HomeNewsBriefColombia Contraband Trade a ‘National Security Problem’
BRIEF

Colombia Contraband Trade a ‘National Security Problem’

COLOMBIA / 12 JUN 2013 BY MARGUERITE CAWLEY EN

As the contraband trade in Colombia has grown into a $6 billion business controlled largely by organized criminal groups, it has become a national security problem, says one official, highlighting the need for better customs controls.

In an interview with El Tiempo, Gustavo Moreno Maldonado, head of a special contraband unit of Colombia’s tax and customs police, said the contraband trade “does not just affect the economic security of the state… it is a national security phenomenon,” used by groups like the Revolutionary Armed Forces of Colombia (FARC) to launder drug proceeds. He said the murder of a police officer in Cali last May is believed to be linked to these contraband networks. 

According to statistics quoted by Moreno, contraband networks move around $6 billion a year, a value equivalent to nearly 10 percent of the total legal annual importations ($58 billion). The official also said that just 11.4 percent of declared goods entering the country each year are inspected.

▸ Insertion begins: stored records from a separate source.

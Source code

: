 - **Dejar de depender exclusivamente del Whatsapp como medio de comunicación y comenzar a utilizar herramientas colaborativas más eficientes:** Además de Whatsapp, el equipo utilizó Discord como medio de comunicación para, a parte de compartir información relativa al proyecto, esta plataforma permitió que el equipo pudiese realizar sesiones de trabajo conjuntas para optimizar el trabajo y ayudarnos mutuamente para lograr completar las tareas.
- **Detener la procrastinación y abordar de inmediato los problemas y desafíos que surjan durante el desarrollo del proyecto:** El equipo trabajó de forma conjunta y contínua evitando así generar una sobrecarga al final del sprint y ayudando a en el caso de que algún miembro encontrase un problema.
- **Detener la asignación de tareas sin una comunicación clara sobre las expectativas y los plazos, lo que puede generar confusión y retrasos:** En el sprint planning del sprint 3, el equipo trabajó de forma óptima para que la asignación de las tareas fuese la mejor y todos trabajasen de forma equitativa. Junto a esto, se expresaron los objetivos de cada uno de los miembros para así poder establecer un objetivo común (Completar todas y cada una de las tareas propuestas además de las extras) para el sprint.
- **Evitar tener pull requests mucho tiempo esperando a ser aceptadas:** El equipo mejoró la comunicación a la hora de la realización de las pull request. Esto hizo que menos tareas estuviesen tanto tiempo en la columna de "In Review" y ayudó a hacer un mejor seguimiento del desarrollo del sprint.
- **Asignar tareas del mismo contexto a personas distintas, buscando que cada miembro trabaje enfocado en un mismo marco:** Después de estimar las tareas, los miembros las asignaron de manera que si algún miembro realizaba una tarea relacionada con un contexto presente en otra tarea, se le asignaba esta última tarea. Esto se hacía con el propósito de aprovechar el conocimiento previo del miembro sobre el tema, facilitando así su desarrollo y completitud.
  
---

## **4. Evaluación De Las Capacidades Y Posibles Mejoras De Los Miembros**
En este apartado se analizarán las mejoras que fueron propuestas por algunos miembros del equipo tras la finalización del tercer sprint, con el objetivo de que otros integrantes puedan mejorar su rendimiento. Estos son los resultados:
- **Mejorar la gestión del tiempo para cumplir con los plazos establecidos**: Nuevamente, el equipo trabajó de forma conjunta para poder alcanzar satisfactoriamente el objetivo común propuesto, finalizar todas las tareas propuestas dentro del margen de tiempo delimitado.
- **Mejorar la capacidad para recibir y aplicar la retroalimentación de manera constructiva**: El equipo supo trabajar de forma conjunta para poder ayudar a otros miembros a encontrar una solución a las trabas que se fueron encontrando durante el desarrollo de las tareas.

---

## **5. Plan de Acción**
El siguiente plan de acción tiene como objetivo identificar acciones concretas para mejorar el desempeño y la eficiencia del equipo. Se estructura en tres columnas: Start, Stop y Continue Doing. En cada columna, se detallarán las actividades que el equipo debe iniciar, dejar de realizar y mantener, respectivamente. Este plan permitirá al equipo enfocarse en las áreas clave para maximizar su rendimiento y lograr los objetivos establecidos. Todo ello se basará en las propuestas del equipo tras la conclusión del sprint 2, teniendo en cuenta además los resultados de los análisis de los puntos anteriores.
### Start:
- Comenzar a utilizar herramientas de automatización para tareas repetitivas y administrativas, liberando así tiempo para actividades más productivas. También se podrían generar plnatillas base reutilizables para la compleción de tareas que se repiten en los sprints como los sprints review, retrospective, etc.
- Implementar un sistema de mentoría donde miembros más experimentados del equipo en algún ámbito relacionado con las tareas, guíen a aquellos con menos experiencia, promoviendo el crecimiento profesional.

Moreno detailed the varying origins of black market products: liquor and cigarettes enter mainly through the northermost department La Guajira, with many cigarettes coming from Paraguay; clothing and shoes sourced from China; and perishable food items from Ecuador and Venezuela.

InSight Crime Analysis

The Colombia-Venezuela border region has long been a center for the movement of black market products, although the past few years has seen new actors become involved in the trade contraband trade. Authorities believe the discovery of 11 tons of contraband beef near the Venezuelan border in May was linked to money laundering operations of the FARC, the Urabeños and Rastrojos. The size of the bootleg liquor trade, meanwhile, thought to be controlled by BACRIM groups in major cities, was highlighted by the seizure of $1 million in liquor and cigarettes in the Bolivar department in March.

Goods are often purchased in duty free zones such as those in Colon, Panama, and then resold in Colombia. Meanwhile, in Venezuela, criminals take advantage of the cheap black market price of Venezuelan Bolivares to purchase goods.

Moreno’s interview with El Tiempo is one sign that authorities recognize the extent of the problem. However, contraband is not only a national security issue —  those involved in the trade have previously demonstrated their ability to infiltrate politics in departments such as La Guajira.